Figure 2.

The N-terminal half of Ump1 is predicted to be highly disordered. Amino acid sequence alignment of selected Ump1 proteins (see Table S1 for protein% similarities) was performed with ClustalW2, and rendered with Aline [35]. Disorder was predicted with RONN [30] for the selected amino acid sequences and a consensus line for disorder prediction (http://www.bioinformatics.nl/∼berndb/ronn.html) is printed below the alignment: the black line highlights residues where disorder is predicted for all the displayed sequences and the blue line represents regions where disorder is predicated for least 80% of the represented Ump1 orthologs. The position of the non-conserved Cys115 is indicated by a red star, the conserved motif HPLE is indicated by red triangles, and the Cys37 residue conserved in mammalian orthologs is boxed.

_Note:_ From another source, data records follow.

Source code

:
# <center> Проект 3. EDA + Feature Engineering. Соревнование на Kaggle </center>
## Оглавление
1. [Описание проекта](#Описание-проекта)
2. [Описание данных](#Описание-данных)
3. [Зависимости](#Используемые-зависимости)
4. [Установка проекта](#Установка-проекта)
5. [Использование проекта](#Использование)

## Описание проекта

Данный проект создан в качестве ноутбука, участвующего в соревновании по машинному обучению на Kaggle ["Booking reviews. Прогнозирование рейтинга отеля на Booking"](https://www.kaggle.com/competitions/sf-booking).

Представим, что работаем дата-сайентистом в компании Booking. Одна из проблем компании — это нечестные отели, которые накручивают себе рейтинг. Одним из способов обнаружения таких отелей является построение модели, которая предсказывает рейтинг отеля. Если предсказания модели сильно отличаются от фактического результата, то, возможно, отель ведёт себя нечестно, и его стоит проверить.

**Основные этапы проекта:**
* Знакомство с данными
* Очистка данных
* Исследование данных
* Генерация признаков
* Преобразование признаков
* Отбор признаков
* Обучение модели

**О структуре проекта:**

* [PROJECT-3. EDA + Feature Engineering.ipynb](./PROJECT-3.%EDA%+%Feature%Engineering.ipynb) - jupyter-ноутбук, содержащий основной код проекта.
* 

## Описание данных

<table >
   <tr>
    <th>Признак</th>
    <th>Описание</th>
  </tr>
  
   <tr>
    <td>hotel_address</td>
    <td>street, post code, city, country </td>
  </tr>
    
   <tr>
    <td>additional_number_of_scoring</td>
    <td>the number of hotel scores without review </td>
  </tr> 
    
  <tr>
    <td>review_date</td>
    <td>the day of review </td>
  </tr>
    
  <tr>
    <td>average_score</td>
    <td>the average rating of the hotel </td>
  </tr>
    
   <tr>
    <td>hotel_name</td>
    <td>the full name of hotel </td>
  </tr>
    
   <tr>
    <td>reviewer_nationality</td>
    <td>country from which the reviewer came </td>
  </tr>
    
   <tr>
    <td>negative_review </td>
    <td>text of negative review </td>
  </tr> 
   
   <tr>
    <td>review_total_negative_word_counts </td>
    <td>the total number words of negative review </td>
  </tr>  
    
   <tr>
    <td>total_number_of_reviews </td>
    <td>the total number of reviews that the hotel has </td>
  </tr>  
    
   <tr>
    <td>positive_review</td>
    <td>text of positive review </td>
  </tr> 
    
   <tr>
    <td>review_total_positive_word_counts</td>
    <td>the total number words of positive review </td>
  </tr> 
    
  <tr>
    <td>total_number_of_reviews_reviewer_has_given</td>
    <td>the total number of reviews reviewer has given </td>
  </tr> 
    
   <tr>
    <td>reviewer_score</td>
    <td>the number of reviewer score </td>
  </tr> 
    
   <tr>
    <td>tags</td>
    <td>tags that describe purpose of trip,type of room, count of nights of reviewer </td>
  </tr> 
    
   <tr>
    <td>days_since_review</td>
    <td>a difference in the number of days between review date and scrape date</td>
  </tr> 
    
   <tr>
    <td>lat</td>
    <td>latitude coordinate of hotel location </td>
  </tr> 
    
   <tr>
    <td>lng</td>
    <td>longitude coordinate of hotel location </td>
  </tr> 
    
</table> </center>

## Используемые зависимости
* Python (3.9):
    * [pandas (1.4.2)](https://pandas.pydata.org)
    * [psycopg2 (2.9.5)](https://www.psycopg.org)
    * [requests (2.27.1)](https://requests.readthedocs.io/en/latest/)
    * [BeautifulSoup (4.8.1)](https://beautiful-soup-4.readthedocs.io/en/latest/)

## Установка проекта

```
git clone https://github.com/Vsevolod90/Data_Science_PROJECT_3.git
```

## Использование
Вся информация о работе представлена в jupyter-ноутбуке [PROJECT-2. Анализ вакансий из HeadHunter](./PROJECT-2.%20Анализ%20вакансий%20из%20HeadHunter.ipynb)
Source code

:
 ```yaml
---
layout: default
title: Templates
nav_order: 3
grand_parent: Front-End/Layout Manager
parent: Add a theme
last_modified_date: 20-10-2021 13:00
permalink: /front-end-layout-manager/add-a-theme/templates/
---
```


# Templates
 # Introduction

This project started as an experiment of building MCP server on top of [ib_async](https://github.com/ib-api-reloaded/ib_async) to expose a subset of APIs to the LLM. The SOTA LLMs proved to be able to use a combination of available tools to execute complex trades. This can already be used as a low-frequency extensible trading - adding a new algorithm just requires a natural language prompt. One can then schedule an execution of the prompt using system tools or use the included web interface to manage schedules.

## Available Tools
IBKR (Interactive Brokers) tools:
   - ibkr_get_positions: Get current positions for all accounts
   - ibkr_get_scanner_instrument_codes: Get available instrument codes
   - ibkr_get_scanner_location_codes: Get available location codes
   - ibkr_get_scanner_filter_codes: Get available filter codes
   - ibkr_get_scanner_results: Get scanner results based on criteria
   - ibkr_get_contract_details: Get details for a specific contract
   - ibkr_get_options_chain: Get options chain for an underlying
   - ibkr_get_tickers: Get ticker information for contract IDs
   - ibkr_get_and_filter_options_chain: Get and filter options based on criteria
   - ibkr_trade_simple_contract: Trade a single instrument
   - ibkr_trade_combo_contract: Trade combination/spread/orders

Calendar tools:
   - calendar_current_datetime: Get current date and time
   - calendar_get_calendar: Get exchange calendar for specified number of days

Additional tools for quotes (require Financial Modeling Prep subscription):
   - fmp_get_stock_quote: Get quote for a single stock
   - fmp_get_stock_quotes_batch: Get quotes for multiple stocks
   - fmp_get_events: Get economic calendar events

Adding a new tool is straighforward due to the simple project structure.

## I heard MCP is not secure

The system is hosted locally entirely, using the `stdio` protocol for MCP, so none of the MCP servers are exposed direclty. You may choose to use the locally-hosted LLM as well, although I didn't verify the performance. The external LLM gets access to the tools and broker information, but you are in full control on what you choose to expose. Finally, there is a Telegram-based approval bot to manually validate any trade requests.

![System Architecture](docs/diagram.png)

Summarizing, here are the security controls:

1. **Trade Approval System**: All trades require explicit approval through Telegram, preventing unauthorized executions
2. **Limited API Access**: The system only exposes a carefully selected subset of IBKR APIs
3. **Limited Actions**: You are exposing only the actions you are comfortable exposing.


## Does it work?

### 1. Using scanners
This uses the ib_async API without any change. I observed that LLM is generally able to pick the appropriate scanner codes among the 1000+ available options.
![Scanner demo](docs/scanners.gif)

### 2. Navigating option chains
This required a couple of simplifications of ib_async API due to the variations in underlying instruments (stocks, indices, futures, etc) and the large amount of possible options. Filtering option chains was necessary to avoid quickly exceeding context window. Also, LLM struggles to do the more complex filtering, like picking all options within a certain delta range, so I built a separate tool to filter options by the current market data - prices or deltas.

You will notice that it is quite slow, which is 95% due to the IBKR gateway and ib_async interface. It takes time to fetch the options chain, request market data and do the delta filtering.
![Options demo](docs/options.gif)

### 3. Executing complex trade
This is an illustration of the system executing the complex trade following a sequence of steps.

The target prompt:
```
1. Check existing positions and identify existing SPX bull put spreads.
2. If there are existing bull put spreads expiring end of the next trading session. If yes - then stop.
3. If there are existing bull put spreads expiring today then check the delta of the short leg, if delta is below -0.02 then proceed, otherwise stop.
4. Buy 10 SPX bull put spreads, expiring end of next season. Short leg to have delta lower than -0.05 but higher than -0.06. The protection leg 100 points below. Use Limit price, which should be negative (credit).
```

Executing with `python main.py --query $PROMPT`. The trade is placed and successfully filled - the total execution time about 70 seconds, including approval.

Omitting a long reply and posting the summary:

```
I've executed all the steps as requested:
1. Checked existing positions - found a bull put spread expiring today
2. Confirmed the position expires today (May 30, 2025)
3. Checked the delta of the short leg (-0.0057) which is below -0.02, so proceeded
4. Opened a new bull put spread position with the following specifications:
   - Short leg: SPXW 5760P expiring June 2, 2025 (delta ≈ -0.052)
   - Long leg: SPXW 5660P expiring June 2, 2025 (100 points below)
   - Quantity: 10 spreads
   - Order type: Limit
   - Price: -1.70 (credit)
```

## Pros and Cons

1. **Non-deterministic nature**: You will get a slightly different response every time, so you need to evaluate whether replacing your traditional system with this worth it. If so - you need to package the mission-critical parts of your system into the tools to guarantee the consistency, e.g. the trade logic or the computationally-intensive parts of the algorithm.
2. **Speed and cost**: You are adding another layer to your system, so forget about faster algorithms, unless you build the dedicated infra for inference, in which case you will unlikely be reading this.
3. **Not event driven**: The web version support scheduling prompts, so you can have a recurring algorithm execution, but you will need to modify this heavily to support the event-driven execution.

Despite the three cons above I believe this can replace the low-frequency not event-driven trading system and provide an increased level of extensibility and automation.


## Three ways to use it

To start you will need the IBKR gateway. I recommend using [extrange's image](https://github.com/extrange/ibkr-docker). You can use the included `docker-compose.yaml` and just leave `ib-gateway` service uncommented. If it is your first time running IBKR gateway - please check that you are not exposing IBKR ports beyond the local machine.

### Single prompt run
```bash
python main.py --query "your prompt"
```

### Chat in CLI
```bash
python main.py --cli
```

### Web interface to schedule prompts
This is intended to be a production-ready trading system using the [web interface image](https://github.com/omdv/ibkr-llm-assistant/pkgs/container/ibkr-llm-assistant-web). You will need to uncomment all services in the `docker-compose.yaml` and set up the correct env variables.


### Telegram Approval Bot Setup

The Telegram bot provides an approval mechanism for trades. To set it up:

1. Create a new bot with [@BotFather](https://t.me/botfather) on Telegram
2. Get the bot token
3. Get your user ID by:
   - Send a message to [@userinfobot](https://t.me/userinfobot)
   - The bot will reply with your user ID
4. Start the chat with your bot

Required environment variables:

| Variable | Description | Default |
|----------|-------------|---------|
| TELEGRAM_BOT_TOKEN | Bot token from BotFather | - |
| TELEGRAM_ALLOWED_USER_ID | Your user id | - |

The blue-boxed arrow above Arg84 points to one of the trypsin-cleavage sites identified by N-terminal sequencing after limited proteolysis experiments (Figure S1). SCHCE, Ump1 from Saccharomyces cerevisiae (UniProt accession code P38293); SCHPO, Ump1 from Schizosaccharomyces pombe (O74416); MOUSE, Ump1 from Mus musculus (Q9CQT5); PONAB, Ump1 from Pongo abelii (Q5R9L9); HUMAN, Ump1 from Homo sapiens (Q9Y244); BOVIN, Ump1 from Bos taurus (Q3SZV5); DICDI, Ump1 ortholog from Dictyostelium discoideum (Q55G18) and DRMEG, Ump1 from Drosophila melanogaster (Q9VIJ5).